Direktur Jenderal (Dirjen) Hortikultura Kemtan, Spudnik Sujono mengatakan, pengesahan Permentan menunggu kondisi ekonomi global membaik. “Tidak ada kendala apa-apa. Hanya saja, saat ini kondisi ekonomi kita sedang tidak kondusif. Agar tidak bikin tambah gaduh kondisi saat ini. Kita tunggu dulu kondisi ekonomi kondusif,” tuturnya, Rabu (1/3).

Ia menambahkan, draf rancangan Permentan sudah diserahkan ke kantor pusat Kemtan dan telah dilakukan public hearing beberapa kali dengan para pelaku usaha terkait. “Kami juga beri waktu bagi pihak yang terkait untuk mempersiapkan diri.

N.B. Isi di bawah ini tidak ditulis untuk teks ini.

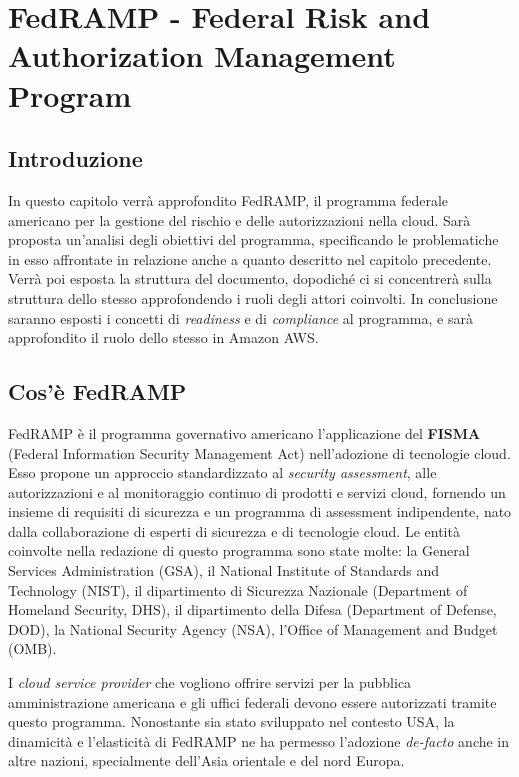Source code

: \documentclass[../main.tex]{subfiles}
\begin{document}
\chapter{FedRAMP - Federal Risk and Authorization Management Program}
\section{Introduzione}
In questo capitolo verrà approfondito FedRAMP, il programma federale americano per la gestione del rischio e delle autorizzazioni nella cloud.
Sarà proposta un'analisi degli obiettivi del programma, specificando le problematiche in esso affrontate in relazione anche a quanto descritto nel capitolo precedente.
Verrà poi esposta la struttura del documento, dopodiché ci si concentrerà sulla struttura dello stesso approfondendo i ruoli degli attori coinvolti.
In conclusione saranno esposti i concetti di \textit{readiness} e di \textit{compliance} al programma, e sarà approfondito il ruolo dello stesso in Amazon AWS.

\section{Cos'è FedRAMP}
FedRAMP è il programma governativo americano l'applicazione del \textbf{FISMA} (Federal Information Security Management Act) nell'adozione di tecnologie cloud.
Esso propone un approccio standardizzato al \textit{security assessment}, alle autorizzazioni e al monitoraggio continuo di prodotti e servizi cloud, fornendo un insieme di requisiti di sicurezza e un programma di assessment indipendente, nato dalla collaborazione di esperti di sicurezza e di tecnologie cloud.
Le entità coinvolte nella redazione di questo programma sono state molte: la General Services Administration (GSA), il National Institute of Standards and Technology (NIST), il dipartimento di Sicurezza Nazionale (Department of Homeland Security, DHS), il dipartimento della Difesa (Department of Defense, DOD), la National Security Agency (NSA), l'Office of Management and Budget (OMB).

I \textit{cloud service provider} che vogliono offrire servizi per la pubblica amministrazione americana e gli uffici federali devono essere autorizzati tramite questo programma.
Nonostante sia stato sviluppato nel contesto USA, la dinamicità e l'elasticità di FedRAMP ne ha permesso l'adozione \textit{de-facto} anche in altre nazioni, specialmente dell'Asia orientale e del nord Europa.
\end{document}
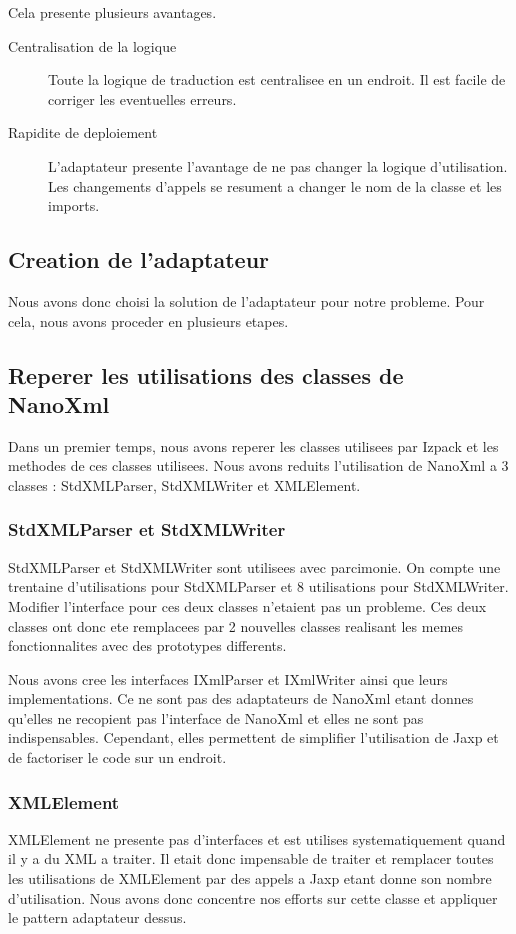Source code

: Cela presente plusieurs avantages.
\begin{description}
\item[Centralisation de la logique] Toute la logique de traduction est centralisee en un endroit. Il est facile de corriger les eventuelles erreurs.
\item[Rapidite de deploiement] L'adaptateur presente l'avantage de ne pas changer la logique d'utilisation. Les changements d'appels se resument a changer le nom de la classe et les imports.
\end{description}
\subsection{Creation de l'adaptateur}
Nous avons donc choisi la solution de l'adaptateur pour notre probleme. Pour cela, nous avons proceder en plusieurs etapes.
\subsection{Reperer les utilisations des classes de NanoXml}
Dans un premier temps, nous avons reperer les classes utilisees par Izpack et les methodes de ces classes utilisees. Nous avons reduits l'utilisation de NanoXml a 3 classes : StdXMLParser, StdXMLWriter et XMLElement.
\subsubsection{StdXMLParser et StdXMLWriter}
StdXMLParser et StdXMLWriter sont utilisees avec parcimonie. On compte une trentaine d'utilisations pour StdXMLParser et 8 utilisations pour StdXMLWriter. Modifier l'interface pour ces deux classes n'etaient pas un probleme. Ces deux classes ont donc ete remplacees par 2 nouvelles classes realisant les memes fonctionnalites avec des prototypes differents.

Nous avons cree les interfaces IXmlParser et IXmlWriter ainsi que leurs implementations. Ce ne sont pas des adaptateurs de NanoXml etant donnes qu'elles ne recopient pas l'interface de NanoXml et elles ne sont pas indispensables. Cependant, elles permettent de simplifier l'utilisation de Jaxp et de factoriser le code sur un endroit.
\subsubsection{XMLElement}
XMLElement ne presente pas d'interfaces et est utilises systematiquement quand il y a du XML a traiter. Il etait donc impensable de traiter et remplacer toutes les utilisations de XMLElement par des appels a Jaxp etant donne son nombre d'utilisation. Nous avons donc concentre nos efforts sur cette classe et appliquer le pattern adaptateur dessus.

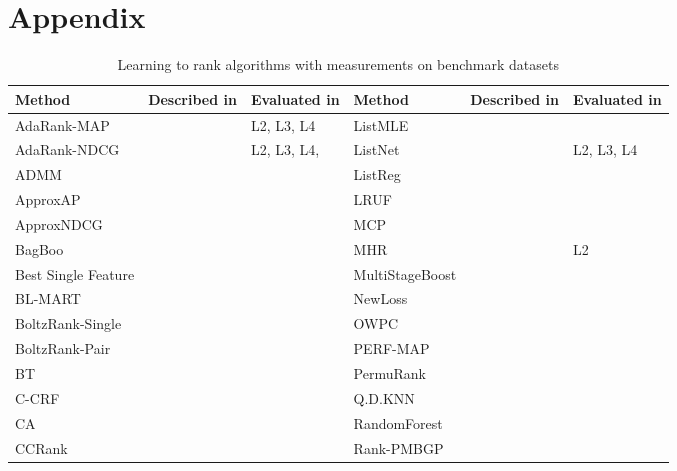 \documentclass{llncs}
\begin{document}
\section{Appendix}
\vspace{-0.3in}
\begin{table}[!hpt]
\centering
{\fontsize{7.6}{6.9}\selectfont
\caption{Learning to rank algorithms with measurements on benchmark datasets}
\label{tab:ltr_methods_used}
\begin{tabular}{lll|lll}\toprule
Method & Described in & Evaluated in & Method & Described in & Evaluated in\\
\midrule
AdaRank-MAP & \cite{Xu2007} & L2, L3, L4 & ListMLE & \cite{Xia2008} & \cite{Lin2010,Lin2011,Gao2014} \\
AdaRank-NDCG & \cite{Xu2007} & L2, L3, L4,  \cite{Busa-Fekete2013,Tan2013} & ListNet & \cite{Cao2007} & L2, L3, L4 \\ 
ADMM & \cite{Duh2011} & \cite{Duh2011} & ListReg & \cite{Wu2011} & \cite{Wu2011} \\ 
ApproxAP & \cite{Qin2010b} & \cite{Qin2010b} & LRUF & \cite{Torkestani2012b} & \cite{Torkestani2012b} \\ 
ApproxNDCG & \cite{Qin2010b} & \cite{Qin2010b} & MCP & \cite{Laporte2013} & \cite{Laporte2013} \\ 
BagBoo & \cite{Pavlov2010} & \cite{Ganjisaffar2011c} & MHR & \cite{Qin2007} & L2 \\ 
Best Single Feature &  & \cite{Gomes2013} &  MultiStageBoost & \cite{Kao2013} & \cite{Kao2013} \\ 
BL-MART & \cite{Ganjisaffar2011c} & \cite{Ganjisaffar2011c} &  NewLoss & \cite{Peng2010} & \cite{Peng2010} \\ 
BoltzRank-Single & \cite{Volkovs2009} & \cite{Volkovs2009,Volkovs2013} & OWPC & \cite{Usunier2009} & \cite{Usunier2009} \\ 
BoltzRank-Pair & \cite{Volkovs2009} & \cite{Volkovs2009,Ganjisaffar2011c,Volkovs2013} & PERF-MAP & \cite{Pan2011} & \cite{Torkestani2012b} \\ 
BT & \cite{Zhou2008} & \cite{Zhou2008} & PermuRank & \cite{Xu2008} & \cite{Xu2008} \\ 
C-CRF & \cite{Qin2008b} & \cite{Qin2008b} & Q.D.KNN & \cite{Geng2008} & \cite{Wang2013} \\ 
CA & \cite{Metzler2007} & \cite{Busa-Fekete2013,Tan2013} & RandomForest & \cite{Gomes2013} & \cite{Gomes2013} \\ 
CCRank & \cite{Wang2011c} & \cite{Wang2011c} & Rank-PMBGP & \cite{Sato2013} & \cite{Sato2013} \\ 

\end{tabular}}
\end{table}
\end{document}
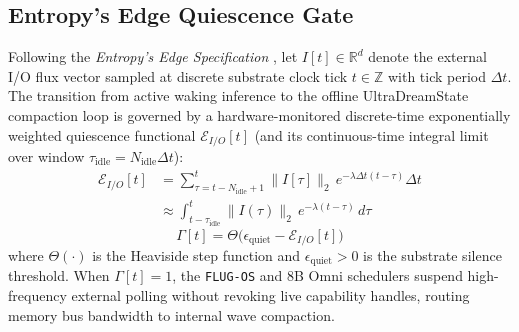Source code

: \documentclass[10pt, twocolumn, a4paper]{article}
\begin{document}
\subsection{Entropy's Edge Quiescence Gate}
Following the \textit{Entropy's Edge Specification} \cite{guimond2026entropy}, let $I[t] \in \mathbb{R}^d$ denote the external I/O flux vector sampled at discrete substrate clock tick $t \in \mathbb{Z}$ with tick period $\Delta t$. The transition from active waking inference to the offline UltraDreamState compaction loop is governed by a hardware-monitored discrete-time exponentially weighted quiescence functional $\mathcal{E}_{I/O}[t]$ (and its continuous-time integral limit over window $\tau_{\text{idle}} = N_{\text{idle}} \Delta t$):
\begin{equation}
\begin{split}
\mathcal{E}_{I/O}[t] &= \sum_{\tau = t - N_{\text{idle}} + 1}^{t} \|I[\tau]\|_2 \, e^{-\lambda \Delta t (t - \tau)} \Delta t \\
&\approx \int_{t - \tau_{\text{idle}}}^{t} \|I(\tau)\|_2 \, e^{-\lambda(t - \tau)} \, d\tau
\end{split}
\label{eq:quiescence_energy}
\end{equation}
\begin{equation}
\Gamma[t] = \Theta\!\Big(\epsilon_{\text{quiet}} - \mathcal{E}_{I/O}[t]\Big)
\label{eq:quiescence_gate}
\end{equation}
where $\Theta(\cdot)$ is the Heaviside step function and $\epsilon_{\text{quiet}} > 0$ is the substrate silence threshold. When $\Gamma[t] = 1$, the \texttt{FLUG-OS} and 8B Omni schedulers suspend high-frequency external polling without revoking live capability handles, routing memory bus bandwidth to internal wave compaction.
\end{document}
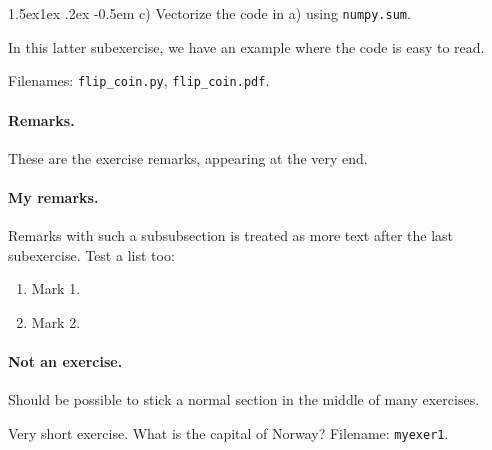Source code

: \documentclass[%
oneside,                 %
final,                   %
10pt]{article}
\makeatletter
\newenvironment{doconceexercise}{}{}
\newcounter{doconceexercisecounter}
\newcommand\subex{\@startsection{paragraph}{4}{\z@}%
                  {1.5ex\@plus1ex \@minus.2ex}%
                  {-0.5em}%
                  {\normalfont\normalsize\bfseries}}
\theoremstyle{definition}
\makeatother
\begin{document}
\begin{enumerate}
\begin{doconceexercise}

\subex{c)}
Vectorize the code in a) using \texttt{numpy.sum}.


In this latter subexercise, we have an
example where the code is easy to read.


\noindent Filenames: \Verb!flip_coin.py!, \Verb!flip_coin.pdf!.


\paragraph{Remarks.}
These are the exercise remarks, appearing at the very end.


\end{doconceexercise}

\paragraph{My remarks.}
Remarks with such a subsubsection is treated as more text
after the last subexercise. Test a list too:

\begin{enumerate}
\item Mark 1.

\item Mark 2.
\end{enumerate}

\noindent
\paragraph{Not an exercise.}
Should be possible to stick a normal section in the middle of many
exercises.

\begin{doconceexercise}

                             
\label{my:exer1}

Very short exercise. What is the capital
of Norway?
\noindent Filename: \texttt{myexer1}.


\end{doconceexercise}
\end{enumerate}
\end{document}
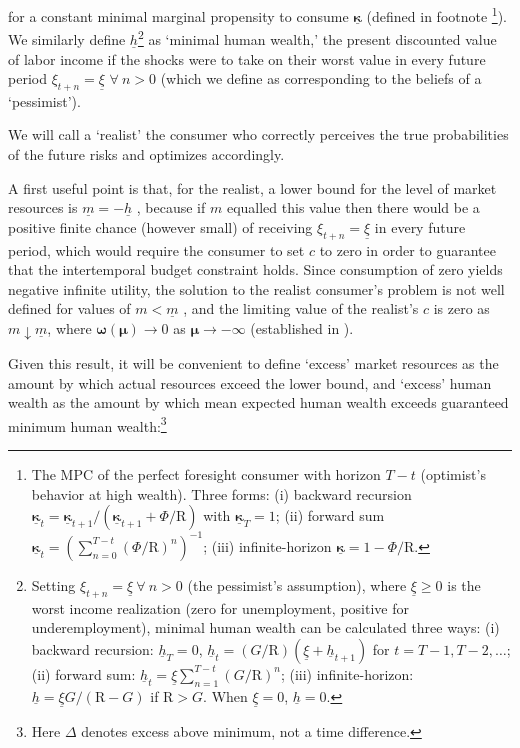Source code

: \documentclass[preprint,authoryear]{elsarticle}
\newcommand{\cNrm}{c}
\newcommand{\Rfree}{\text{R}}
\newcommand{\tranShk}{\xi}
\newcommand{\PermGroFac}{G}
\newcommand{\mNrm}{m}
\newcommand{\AbsPatFac}{\Phi}
\newcommand{\hNrm}{h}
\newcommand{\MPC}{\boldsymbol{\kappa}}
\newcommand{\MPCmin}{\underline{\MPC}}
\newcommand{\hNrmPes}{\underline{\hNrm}}
\newcommand{\tranShkMin}{\underline{\tranShk}}
\newcommand{\mNrmMin}{\underline{\mNrm}}
\newcommand{\logmNrmEx}{\boldsymbol{\mu}}
\newcommand{\modRte}{\boldsymbol{\omega}}
\begin{document}
for a constant minimal marginal propensity to consume $\MPCmin$ (defined in footnote \footnote{The MPC of the perfect foresight consumer with horizon $T -t$ (optimist's behavior at high wealth). Three forms: (i) backward recursion $\MPCmin_{t}=\MPCmin_{t+1}/(\MPCmin_{t+1}+\AbsPatFac/\Rfree)$ with $\MPCmin_T=1$; (ii) forward sum $\MPCmin_{t}=(\sum_{n=0}^{T -t}(\AbsPatFac/\Rfree)^{n})^{ -1}$; (iii) infinite-horizon $\MPCmin=1 -\AbsPatFac/\Rfree$.}). We similarly define
$\hNrmPes$\footnote{Setting $\tranShk_{t+n}=\tranShkMin~\forall~n>0$ (the pessimist's assumption), where $\tranShkMin \geq 0$ is the worst income realization (zero for unemployment, positive for underemployment), minimal human wealth can be calculated three ways: (i) backward recursion: $\hNrmPes_{T}=0$, $\hNrmPes_{t}=(\PermGroFac/\Rfree)(\tranShkMin + \hNrmPes_{t+1})$ for $t = T -1, T -2, \ldots$; (ii) forward sum: $\hNrmPes_{t}=\tranShkMin\sum_{n=1}^{T -t}(\PermGroFac/\Rfree)^{n}$; (iii) infinite-horizon: $\hNrmPes=\tranShkMin\PermGroFac/(\Rfree -\PermGroFac)$ if $\Rfree>\PermGroFac$. When $\tranShkMin=0$, $\hNrmPes=0$.} as `minimal human wealth,' the present
discounted value of labor income if the shocks were to take on their worst
value in every future period
$\tranShk_{t+n} = \tranShkMin$ $\forall~n>0$ (which we define as corresponding to the beliefs of a `pessimist').

We will call a `realist' the consumer who correctly perceives the true
probabilities of the future risks and optimizes accordingly.

A first useful point is that, for the realist, a lower bound for the level of
market resources is $\mNrmMin = -\hNrmPes$ \citep{Aiyagari1994, Huggett1993}, because if $\mNrm$
equalled this value then there would be a positive finite chance (however small)
of receiving $\tranShk_{t+n} = \tranShkMin$ in every future period, which
would require the consumer to set $\cNrm$ to zero in order to guarantee that the
intertemporal budget constraint holds. Since consumption of zero yields negative
infinite utility, the solution to the realist consumer's problem is not well
defined for values of $\mNrm < \mNrmMin$ \citep{Zeldes1989, Deaton1991}, and the limiting value of the
realist's $\cNrm$ is zero as $\mNrm \downarrow \mNrmMin$, where $\modRte(\logmNrmEx) \to 0$ as $\logmNrmEx \to -\infty$ (established in \citet{CarrollShanker2024}).

Given this result, it will be convenient to define `excess' market resources as
the amount by which actual resources exceed the lower bound, and `excess' human
wealth as the amount by which mean expected human wealth exceeds guaranteed
minimum human wealth:\footnote{Here $\Delta$ denotes excess above minimum, not a time difference.}
\end{document}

Biar win-win solution lah,” ucap Spudnik.


Dalam rancangan Permentan disebutkan, perusahaan asing yang memiliki saham 100% di Indonesia harus melakukan divestasi atau pelepasan saham sebanyak 70%. Ditegaskan maksimal investasi asing di perusahaan hortikultura maksimal 30% dan berlaku surut.

Spudnik bilang, rancangan Permentan ini sebagai instrumen aplikasi dari UU Hortikultura yang terbit tahun 2010 silam.

Pengamat pertanian dari Asosiasi Ekonomi Politik Indonesia, Khudori mengatakan, bukan hanya kali ini pemerintah menggantungkan nasib kebijakan. Beberapa UU yang digugat dan telah diputuskan oleh Mahkamah Konstitusi (MK) kerap bernasib sama. “Sebenarnya persoalan kebijakan seperti ini wajib dituntaskan oleh Kementerian Pertanian,” tuturnya.

Di sisi lain, Khudori bilang, tidak ada sanksi yang diberikan jika Kemtan tidak menunaikan kewajiban memperjelas instrumen aplikasi UU. “Tidak sekali ini saja Kementan berbuat demikian. Misal, pasal 126-129 UU Pangan yang mengamanatkan pembentukan lembaga pangan sampai sekarang belum ada lembaganya. Padahal tenggatnya maksimal Oktober 2015,” ungkap Khudori.

Ia menduga, kelanjutan instrumen aplikasi UU sengaja dibiarkan. Tidak ada sanksi hukum yang mengikat jika lambat dalam menunaikan kewajiban  menyebabkan pemerintah cenderung lebih santai merespons. “Kemungkinan dua penyebab tersebut yang mengakibatkan persoalan ini,” ucapnya.